Que dizer de uma senhora católica praticante, toda devota e que é frontalmente contra o aborto, apresentando todos os argumentos possíveis, - que nos devemos sacrificar, que é injusto sacrificar um ser a quem demos vida, etc.. etc., etc., e que por ter 3 filhos, já fez 2 abortos?!

O Sr. Mário Tomé (UDP): - Essa vai para o inferno!

O Orador: - Quanta hipocrisia há. quando se é contra o aborto com o pretexto de não destruir uma vida e se deixam morrer diariamente milhares de seres humanos com fome, se matam milhares de indivíduos numa guerra ou por simples razões políticas ou religiosas?

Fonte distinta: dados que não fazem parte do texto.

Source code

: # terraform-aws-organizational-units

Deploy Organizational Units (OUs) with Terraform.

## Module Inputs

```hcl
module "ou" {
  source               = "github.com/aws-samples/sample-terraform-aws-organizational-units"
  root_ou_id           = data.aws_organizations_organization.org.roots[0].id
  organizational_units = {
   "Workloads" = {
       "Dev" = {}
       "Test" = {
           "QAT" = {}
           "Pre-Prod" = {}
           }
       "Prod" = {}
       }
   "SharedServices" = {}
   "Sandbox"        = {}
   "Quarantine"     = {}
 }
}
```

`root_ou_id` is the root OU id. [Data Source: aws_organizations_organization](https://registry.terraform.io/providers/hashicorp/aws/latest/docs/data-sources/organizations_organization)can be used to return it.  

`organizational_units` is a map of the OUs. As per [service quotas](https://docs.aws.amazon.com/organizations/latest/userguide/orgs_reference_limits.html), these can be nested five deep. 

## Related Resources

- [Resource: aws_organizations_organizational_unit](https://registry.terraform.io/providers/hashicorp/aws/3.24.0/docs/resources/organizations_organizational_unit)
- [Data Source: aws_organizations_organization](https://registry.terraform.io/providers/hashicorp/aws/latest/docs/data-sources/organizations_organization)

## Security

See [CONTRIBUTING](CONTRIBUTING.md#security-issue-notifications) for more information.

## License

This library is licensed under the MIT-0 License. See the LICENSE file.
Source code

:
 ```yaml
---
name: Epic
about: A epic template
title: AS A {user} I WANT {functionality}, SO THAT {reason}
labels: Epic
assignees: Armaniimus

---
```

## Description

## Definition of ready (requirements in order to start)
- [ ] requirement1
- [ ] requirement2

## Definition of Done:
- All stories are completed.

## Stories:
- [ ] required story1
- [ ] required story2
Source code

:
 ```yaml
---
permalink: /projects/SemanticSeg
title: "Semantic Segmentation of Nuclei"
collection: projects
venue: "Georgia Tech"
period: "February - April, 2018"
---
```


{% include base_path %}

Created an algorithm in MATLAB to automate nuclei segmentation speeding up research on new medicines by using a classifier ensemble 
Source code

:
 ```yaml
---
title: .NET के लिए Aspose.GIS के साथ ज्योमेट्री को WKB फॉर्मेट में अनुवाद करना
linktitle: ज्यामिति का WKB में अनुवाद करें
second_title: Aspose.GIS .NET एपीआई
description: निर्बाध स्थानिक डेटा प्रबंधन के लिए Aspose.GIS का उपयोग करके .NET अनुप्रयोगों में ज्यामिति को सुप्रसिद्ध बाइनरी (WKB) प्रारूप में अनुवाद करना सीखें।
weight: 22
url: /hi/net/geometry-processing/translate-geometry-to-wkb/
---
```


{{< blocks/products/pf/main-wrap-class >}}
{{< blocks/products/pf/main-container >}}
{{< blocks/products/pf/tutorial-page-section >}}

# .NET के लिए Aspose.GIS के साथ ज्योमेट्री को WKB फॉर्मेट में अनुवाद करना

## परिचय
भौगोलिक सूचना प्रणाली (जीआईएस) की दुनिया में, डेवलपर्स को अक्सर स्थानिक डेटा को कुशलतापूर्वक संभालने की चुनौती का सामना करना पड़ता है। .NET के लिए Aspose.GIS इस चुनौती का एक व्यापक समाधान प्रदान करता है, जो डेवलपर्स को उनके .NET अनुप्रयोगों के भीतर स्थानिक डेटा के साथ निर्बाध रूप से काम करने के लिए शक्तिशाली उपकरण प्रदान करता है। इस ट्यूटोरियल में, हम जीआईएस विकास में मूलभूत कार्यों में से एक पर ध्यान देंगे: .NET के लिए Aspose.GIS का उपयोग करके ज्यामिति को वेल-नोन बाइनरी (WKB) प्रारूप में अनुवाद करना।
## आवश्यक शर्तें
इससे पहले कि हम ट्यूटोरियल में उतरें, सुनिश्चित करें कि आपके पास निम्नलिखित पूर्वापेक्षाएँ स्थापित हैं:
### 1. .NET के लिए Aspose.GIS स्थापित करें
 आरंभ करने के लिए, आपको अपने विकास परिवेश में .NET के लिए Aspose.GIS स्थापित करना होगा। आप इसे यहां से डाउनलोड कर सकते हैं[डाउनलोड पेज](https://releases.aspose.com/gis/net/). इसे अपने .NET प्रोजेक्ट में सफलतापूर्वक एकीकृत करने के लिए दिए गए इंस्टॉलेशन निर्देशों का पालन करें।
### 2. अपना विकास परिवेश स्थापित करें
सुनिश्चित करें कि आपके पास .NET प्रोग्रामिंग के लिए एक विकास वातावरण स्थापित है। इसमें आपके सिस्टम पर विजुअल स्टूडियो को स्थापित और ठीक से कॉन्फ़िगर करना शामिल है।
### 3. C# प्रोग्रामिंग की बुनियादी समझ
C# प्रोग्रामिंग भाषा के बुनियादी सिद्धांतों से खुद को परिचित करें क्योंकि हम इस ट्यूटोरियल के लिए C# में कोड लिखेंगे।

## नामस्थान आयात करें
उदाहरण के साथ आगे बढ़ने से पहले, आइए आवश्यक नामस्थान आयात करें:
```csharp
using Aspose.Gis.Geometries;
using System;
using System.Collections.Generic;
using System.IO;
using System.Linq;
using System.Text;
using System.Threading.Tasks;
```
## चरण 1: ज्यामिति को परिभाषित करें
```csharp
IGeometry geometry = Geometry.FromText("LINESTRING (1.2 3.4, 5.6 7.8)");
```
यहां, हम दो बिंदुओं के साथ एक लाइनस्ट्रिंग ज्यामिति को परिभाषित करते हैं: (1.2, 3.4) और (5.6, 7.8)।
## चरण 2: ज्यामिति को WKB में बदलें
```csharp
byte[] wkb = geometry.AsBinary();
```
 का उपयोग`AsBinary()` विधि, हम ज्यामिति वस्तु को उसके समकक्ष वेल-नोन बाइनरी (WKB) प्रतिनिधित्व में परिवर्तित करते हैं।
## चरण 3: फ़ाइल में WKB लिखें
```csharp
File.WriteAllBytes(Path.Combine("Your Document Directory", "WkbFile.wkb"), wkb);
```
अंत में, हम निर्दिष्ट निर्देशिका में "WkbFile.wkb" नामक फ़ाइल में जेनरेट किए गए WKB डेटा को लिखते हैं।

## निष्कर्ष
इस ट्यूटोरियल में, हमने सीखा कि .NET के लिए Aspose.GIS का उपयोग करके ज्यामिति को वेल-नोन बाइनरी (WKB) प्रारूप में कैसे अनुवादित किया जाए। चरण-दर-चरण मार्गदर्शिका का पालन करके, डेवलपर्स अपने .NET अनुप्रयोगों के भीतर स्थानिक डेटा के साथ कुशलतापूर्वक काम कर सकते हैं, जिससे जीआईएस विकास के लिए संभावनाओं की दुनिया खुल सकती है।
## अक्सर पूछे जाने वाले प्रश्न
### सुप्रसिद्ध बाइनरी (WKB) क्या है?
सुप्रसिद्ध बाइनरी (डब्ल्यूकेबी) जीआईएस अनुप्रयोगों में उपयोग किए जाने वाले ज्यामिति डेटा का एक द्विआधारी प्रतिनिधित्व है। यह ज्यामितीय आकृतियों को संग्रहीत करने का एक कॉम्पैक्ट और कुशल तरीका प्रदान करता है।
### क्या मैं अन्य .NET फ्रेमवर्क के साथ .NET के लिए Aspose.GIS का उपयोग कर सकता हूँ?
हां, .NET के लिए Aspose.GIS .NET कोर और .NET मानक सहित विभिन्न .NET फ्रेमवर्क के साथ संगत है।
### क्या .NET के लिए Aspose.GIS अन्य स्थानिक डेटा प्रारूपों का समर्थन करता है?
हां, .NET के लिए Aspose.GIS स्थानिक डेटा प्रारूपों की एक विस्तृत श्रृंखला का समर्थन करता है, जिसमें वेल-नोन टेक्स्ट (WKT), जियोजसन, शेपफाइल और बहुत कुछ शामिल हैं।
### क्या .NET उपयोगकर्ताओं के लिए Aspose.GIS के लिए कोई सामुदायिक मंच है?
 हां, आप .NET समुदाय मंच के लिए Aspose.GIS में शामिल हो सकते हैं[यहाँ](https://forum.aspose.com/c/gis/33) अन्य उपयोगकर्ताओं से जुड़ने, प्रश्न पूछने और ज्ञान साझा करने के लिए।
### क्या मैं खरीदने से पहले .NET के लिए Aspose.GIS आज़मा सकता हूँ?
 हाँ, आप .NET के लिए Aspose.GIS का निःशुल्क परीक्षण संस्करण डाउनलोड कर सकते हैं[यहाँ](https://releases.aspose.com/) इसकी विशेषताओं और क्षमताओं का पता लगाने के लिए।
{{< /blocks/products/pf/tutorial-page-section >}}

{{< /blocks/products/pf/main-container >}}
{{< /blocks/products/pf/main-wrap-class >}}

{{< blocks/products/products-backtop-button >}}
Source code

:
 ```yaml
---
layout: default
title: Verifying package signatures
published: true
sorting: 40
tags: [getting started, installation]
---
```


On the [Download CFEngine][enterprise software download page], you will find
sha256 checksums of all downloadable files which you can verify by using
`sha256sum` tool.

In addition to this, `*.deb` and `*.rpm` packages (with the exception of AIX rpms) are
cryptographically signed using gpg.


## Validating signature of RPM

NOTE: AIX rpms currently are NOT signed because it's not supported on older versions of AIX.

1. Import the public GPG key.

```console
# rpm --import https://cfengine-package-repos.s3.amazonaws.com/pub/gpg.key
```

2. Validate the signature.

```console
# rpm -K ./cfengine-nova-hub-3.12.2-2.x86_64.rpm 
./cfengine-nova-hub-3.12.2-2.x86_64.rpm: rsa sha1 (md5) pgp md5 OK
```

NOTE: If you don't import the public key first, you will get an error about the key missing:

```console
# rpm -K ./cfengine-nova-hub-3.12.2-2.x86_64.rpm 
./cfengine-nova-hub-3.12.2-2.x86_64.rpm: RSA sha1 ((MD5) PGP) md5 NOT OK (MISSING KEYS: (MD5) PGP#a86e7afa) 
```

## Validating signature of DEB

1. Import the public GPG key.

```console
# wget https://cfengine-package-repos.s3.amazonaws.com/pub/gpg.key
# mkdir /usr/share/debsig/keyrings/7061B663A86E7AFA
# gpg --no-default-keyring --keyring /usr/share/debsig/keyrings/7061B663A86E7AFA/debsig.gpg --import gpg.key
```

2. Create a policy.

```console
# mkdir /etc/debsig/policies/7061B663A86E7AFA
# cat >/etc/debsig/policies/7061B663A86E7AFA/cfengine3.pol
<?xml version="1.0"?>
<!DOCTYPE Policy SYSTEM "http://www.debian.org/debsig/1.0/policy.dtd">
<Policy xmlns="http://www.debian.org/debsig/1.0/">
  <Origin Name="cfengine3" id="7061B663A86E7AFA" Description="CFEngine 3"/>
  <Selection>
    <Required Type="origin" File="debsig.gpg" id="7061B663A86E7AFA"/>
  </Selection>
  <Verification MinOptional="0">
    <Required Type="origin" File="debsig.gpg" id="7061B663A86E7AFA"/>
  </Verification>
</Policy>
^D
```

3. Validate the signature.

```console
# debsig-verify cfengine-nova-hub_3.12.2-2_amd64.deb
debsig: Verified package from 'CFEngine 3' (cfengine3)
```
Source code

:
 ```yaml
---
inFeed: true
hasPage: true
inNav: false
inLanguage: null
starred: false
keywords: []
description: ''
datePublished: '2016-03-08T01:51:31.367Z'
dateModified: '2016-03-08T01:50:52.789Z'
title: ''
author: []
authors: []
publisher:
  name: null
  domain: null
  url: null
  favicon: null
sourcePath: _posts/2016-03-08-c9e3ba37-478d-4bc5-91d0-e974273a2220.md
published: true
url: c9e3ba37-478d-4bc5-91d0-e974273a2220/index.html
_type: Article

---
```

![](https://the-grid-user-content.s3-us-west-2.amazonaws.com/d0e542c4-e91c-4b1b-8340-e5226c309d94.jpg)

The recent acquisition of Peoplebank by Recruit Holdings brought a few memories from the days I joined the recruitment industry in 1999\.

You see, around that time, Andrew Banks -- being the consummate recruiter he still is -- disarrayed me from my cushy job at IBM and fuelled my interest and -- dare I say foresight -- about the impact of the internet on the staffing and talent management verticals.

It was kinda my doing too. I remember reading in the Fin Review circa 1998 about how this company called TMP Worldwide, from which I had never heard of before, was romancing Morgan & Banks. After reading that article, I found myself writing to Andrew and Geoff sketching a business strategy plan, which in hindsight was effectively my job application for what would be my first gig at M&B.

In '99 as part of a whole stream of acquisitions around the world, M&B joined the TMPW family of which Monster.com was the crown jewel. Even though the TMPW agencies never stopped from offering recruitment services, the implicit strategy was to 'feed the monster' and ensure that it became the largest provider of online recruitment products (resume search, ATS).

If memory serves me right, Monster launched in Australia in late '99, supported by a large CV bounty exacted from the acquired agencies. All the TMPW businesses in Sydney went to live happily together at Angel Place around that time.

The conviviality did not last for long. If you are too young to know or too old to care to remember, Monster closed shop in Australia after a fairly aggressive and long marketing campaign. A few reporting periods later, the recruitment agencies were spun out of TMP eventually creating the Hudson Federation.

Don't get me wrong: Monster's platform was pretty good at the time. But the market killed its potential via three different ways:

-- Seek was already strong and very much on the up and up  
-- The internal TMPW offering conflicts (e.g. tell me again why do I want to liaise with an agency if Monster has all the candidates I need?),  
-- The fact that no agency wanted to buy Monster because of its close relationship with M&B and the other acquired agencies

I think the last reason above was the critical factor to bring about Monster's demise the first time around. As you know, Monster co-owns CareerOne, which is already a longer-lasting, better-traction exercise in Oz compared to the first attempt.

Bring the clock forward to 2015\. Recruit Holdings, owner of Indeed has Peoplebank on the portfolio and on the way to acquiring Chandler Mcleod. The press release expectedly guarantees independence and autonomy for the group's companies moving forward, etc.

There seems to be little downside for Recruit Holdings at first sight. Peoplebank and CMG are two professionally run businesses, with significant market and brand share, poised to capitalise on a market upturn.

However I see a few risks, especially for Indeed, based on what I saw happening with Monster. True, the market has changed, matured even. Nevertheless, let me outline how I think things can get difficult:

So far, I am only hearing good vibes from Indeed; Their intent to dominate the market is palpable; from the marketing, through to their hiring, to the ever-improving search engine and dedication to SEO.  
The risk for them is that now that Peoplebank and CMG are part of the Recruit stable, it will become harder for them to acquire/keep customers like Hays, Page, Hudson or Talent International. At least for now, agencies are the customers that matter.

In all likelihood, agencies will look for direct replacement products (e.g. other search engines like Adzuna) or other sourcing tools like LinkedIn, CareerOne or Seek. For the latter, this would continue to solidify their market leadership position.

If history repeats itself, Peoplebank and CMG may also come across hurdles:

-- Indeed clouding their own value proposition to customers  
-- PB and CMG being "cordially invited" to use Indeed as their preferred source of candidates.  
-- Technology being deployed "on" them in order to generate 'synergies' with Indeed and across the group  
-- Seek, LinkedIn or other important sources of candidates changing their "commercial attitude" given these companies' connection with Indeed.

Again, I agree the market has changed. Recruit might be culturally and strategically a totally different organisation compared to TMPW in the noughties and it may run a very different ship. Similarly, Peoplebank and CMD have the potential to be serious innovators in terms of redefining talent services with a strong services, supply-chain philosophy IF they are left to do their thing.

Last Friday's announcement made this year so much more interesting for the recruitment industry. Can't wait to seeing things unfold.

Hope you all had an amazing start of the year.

Aplausos do PS. do PCP e do MDP/CDE.

Pensemos que somos seres humanos, que somos fracos, e todos, mas todos sem excepção, num momento de desespero, podemos cometer um erro.
Mas haverá alguma mulher que faz o aborto por prazer?
Quanta angústia, quanto desespero, quanto sofrimento, quanto medo e vergonha não sente uma mulher que se dispõe a fazê-lo?
Como médico, já fiz milhares de raspagens uterinas por abortos espontâneos e provocados, já tratei as consequências desses mesmos abortos e tenho sentido bem, todo o sofrimento, o medo e a angústia dessas mulheres.
Será que alguma mulher irá por prazer entregar-se a uma curiosa que lhe introduz pés de salsa na vagina e no colo. ou a uma parteira que lhe introduz uma laminaria, uma sonda metálica ou de borracha, lhe injecta formol ou produtos salinos no útero, ou ainda quando se é mais sofisticado, se sujeita a uma perfuração uterina com uma sonda para aspiração?
Tudo isto já encontrei na minha vida profissional, e por isso sei bem o que custa todo este sofrimento.
E as consequências? Quantas não morrem por hemorragias, por peritonites e pelviperitonites?
Quantas não ficam estéreis e com traumas psíquicos?!
Já fiz uma histerectomia total e recessão de cerca de 1 em de intestino a uma mulher a quem tinham injectado formol no útero.
Sr. Presidente e Srs. Deputados, muito haveria para dizer mas se me permitem vou ler o depoimento de 5 mulheres que já fizeram abortos, tendo escolhido estes, por ser cada um uma situação diferente:

1.º caso - Fiz um aborto já há alguns anos. Era solteira e tive o azar de engravidar. Meus pais nada sabiam e eu quando tive a certeza fiquei doida... Não sabia o que fazer. O meu namorado abandonou-me. Perguntei a uma amiga que me aconselhou a ir a uma parteira. Estava grávida de 4 meses. Sofri muito, tive muito medo e muita vergonha. Só eu sei o que sofri quando me dirigi àquela casa.
Felizmente tudo correu bem, embora tenha sofrido muito. Depois de tudo passar senti um grande alívio e voltei a encarar a vida. Confesso que ainda hoje não estou arrependida de o ter feito. Estou casada tenho dois filhos e sou feliz.

2.º caso - Sou divorciada e engravidei. Já tinha 2 filhos e não tinha condições para ter outro. Recorri a uma parteira amiga que me fez o aborto. Senti medo e vergonha mas não tinha outra alternativa. Confesso que às vezes me arrependo, mas outras julgo que fiz o que devia.